■ Problem details ■
Omit the pictures. Print each entry below exactly.
*** Data provided
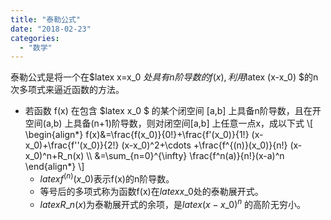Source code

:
 ```yaml
---
title: "泰勒公式"
date: "2018-02-23"
categories: 
  - "数学"
---
```


泰勒公式是将一个在$latex x=x\_0 $处具有n阶导数的f(x),利用$latex (x-x\_0) $的n次多项式来逼近函数的方法。

- 若函数 f(x) 在包含 $latex x\_0 $ 的某个闭空间 \[a,b\] 上具备n阶导数，且在开空间(a,b) 上具备(n+1)阶导数，则对闭空间\[a,b\] 上任意一点x，成以下式 \\\[ \\begin{align\*} f(x)&=\\frac{f(x\_0)}{0!}+\\frac{f'(x\_0)}{1!} (x-x\_0)+\\frac{f''(x\_0)}{2!} (x-x\_0)^2+\\cdots +\\frac{f^{(n)}(x\_0)}{n!} (x-x\_0)^n+R\_n(x) \\\\ &=\\sum\_{n=0}^{\\infty} \\frac{f^n(a)}{n!}(x-a)^n \\end{align\*} \\\]
    - $latex f^{(n)}(x\_0)$表示f(x)的n阶导数。
    - 等号后的多项式称为函数f(x)在$latex x\_0$处的泰勒展开式。
    - $latex R\_n(x)$为泰勒展开式的余项，是$latex (x-x\_0)^n$ 的高阶无穷小。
******
■ Solved exercise ■
Source code

:
 ```yaml
---
title: "泰勒公式"
date: "2018-02-23"
categories: 
  - "数学"
---
```


泰勒公式是将一个在$latex x=x\_0 $处具有n阶导数的f(x),利用$latex (x-x\_0) $的n次多项式来逼近函数的方法。

- 若函数 f(x) 在包含 $latex x\_0 $ 的某个闭空间 \[a,b\] 上具备n阶导数，且在开空间(a,b) 上具备(n+1)阶导数，则对闭空间\[a,b\] 上任意一点x，成以下式 \\\[ \\begin{align\*} f(x)&=\\frac{f(x\_0)}{0!}+\\frac{f'(x\_0)}{1!} (x-x\_0)+\\frac{f''(x\_0)}{2!} (x-x\_0)^2+\\cdots +\\frac{f^{(n)}(x\_0)}{n!} (x-x\_0)^n+R\_n(x) \\\\ &=\\sum\_{n=0}^{\\infty} \\frac{f^n(a)}{n!}(x-a)^n \\end{align\*} \\\]
    - $latex f^{(n)}(x\_0)$表示f(x)的n阶导数。
    - 等号后的多项式称为函数f(x)在$latex x\_0$处的泰勒展开式。
    - $latex R\_n(x)$为泰勒展开式的余项，是$latex (x-x\_0)^n$ 的高阶无穷小。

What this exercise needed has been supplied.